Sussex-based Kinesis UK showed an array of new bikes at the Cycle Show, including some that have found favour on RCUK.
The Racelight TK3, a machine that arrived at RCUK Towers last December as the chassis for our 2012 winter bike build and now does duty as our ‘test rig’ for component trials, was on display.
And the Aithein, Kinesis UK’s new aluminium race frameset, pitched as a high-performance, low cost chassis for riders following the custom build route, was shown in the limited edition, black anodized finish tested on these pages.
The machines that commanded the greater part of our attention, however, were those new to us: the latest iteration of the GF Ti, set to become the chassis for the 2013 RCUK Winter Bike, and the Tripster ATR.
GF Ti V2
We tested the first iteration of the Granfondo Ti at the beginning of last year, and were impressed with the ride. The most striking feature of its successor, one made from double butted, custom drawn 3AL/2.5V pipes, is the tapered headtube, which has been fashioned in an hour glass shape: no easy feat, given titanium’s unyielding nature. Its purpose? Greater stiffness at the front end, courtesy of a 1.5″ lower bearing. Titanium has many desirable qualities, with comfort and durability chief among them, but it suffers in the stiffness stakes when compared to carbon and even some high-end steels. The hourglass headtube of the GF Ti is intended to improve steering and tracking, particularly on larger frames, and as a by-product, offers a greater weld area for the toptube and downtube.
The fork is a further update for this second generation of the GF Ti, which is now packaged with the full carbon Tracer unit supplied with the Racelight TK3. Revisions to the rear triangle have been more subtle and implemented to offer slightly greater clearance. The mudguard and rack mountings that allow Kinesis UK to pitch the GF Ti as a ‘four seasons’ bike, remain. The show bike was dressed in mudguards, as if to prove the point. Elsewhere among the componentry (a now superseded Ultegra 6700 groupset, Reynolds R32 carbon clinchers), a new, dual pivot brake from TRP offered the greatest interest. A long drop unit, the caliper represents something of a departure from the race-oriented stoppers (particularly the direct mount units typically found beneath the chainstays and concealed in the forks of time trial bikes) with which the American brand has made its name.

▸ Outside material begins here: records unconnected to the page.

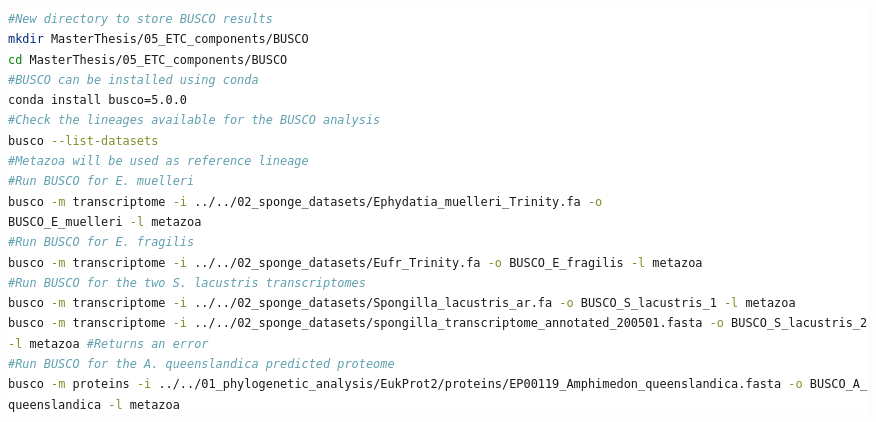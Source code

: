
 ```bash
#New directory to store BUSCO results
mkdir MasterThesis/05_ETC_components/BUSCO
cd MasterThesis/05_ETC_components/BUSCO
#BUSCO can be installed using conda
conda install busco=5.0.0
#Check the lineages available for the BUSCO analysis
busco --list-datasets
#Metazoa will be used as reference lineage
#Run BUSCO for E. muelleri
busco -m transcriptome -i ../../02_sponge_datasets/Ephydatia_muelleri_Trinity.fa -o
BUSCO_E_muelleri -l metazoa
#Run BUSCO for E. fragilis
busco -m transcriptome -i ../../02_sponge_datasets/Eufr_Trinity.fa -o BUSCO_E_fragilis -l metazoa
#Run BUSCO for the two S. lacustris transcriptomes
busco -m transcriptome -i ../../02_sponge_datasets/Spongilla_lacustris_ar.fa -o BUSCO_S_lacustris_1 -l metazoa
busco -m transcriptome -i ../../02_sponge_datasets/spongilla_transcriptome_annotated_200501.fasta -o BUSCO_S_lacustris_2 -l metazoa #Returns an error
#Run BUSCO for the A. queenslandica predicted proteome
busco -m proteins -i ../../01_phylogenetic_analysis/EukProt2/proteins/EP00119_Amphimedon_queenslandica.fasta -o BUSCO_A_queenslandica -l metazoa
```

The Kinesis UK Granfondo Ti V2 frameset is available in five sizes from 51cm to 63cm, sold with a full carbon Tracer fork, and costs £1449.99.
Tripster ATR
The monicker ‘gravel bike’ is gaining ground as one to describe a machine with more relaxed geometry than a cyclo-cross bike but with the same capacity for riding on, well, gravel. While not strictly applicable to Tripster ATR, a machine designed in Blighty, where the long, flat, unsurfaced roads on which a racing scene is currently emerging in America are notably absent, it gives every appearance of a machine suitable for such conditions.
The Tripster began life as part of a sub-set of Kinesis UK bikes launched under the heading, Decade, to celebrate 10 years as a bike designer for the brand’s mainstay, Dom Mason. Decade was Mason’s vehicle for a portfolio of machines that didn’t fit conventional categories. Compare and contrast the Tripster’s relaxed geometry, for example, with that of its Pro 6 stable-mate – the latter is emphatically not a cyclo-cross bike.
The new ATR incarnation of the Tripster is different again, offering a different material (titanium) to its aluminium-chassis-ed sibling, and far greater clearance. The Tripster’s long back end and capacity for a 40mm tyre and mudguard, or a 45mm tyre (entering the territory of skinny 29-er mountain bike tyres), is intended to make it a multi-purpose machine: the ATR of the moniker stands for Adventure Tour Race. So is this a mountain bike with drop handlebars? Not so, say Kinesis. Their argument runs that mountain bike geometry (bottom bracket height, top tube length etc) is designed to complement mountain bike componentry, and that the Tripster ATR’s geometry is designed to accommodate road components – the reach of a road stem, for example.
The Tripster ATR is an intriguing machine, then, and one likely to interest anyone considering in a ride beyond the norm: talk on Kinesis UK’s Cycle Show stand concerned a mountain bike racer who flew across Europe and cycled the 1,200 miles home.
The Tripster ATR frameset is available in five sizes from 48cm to 60cm, sold with a full carbon fork, and costs £1499.99.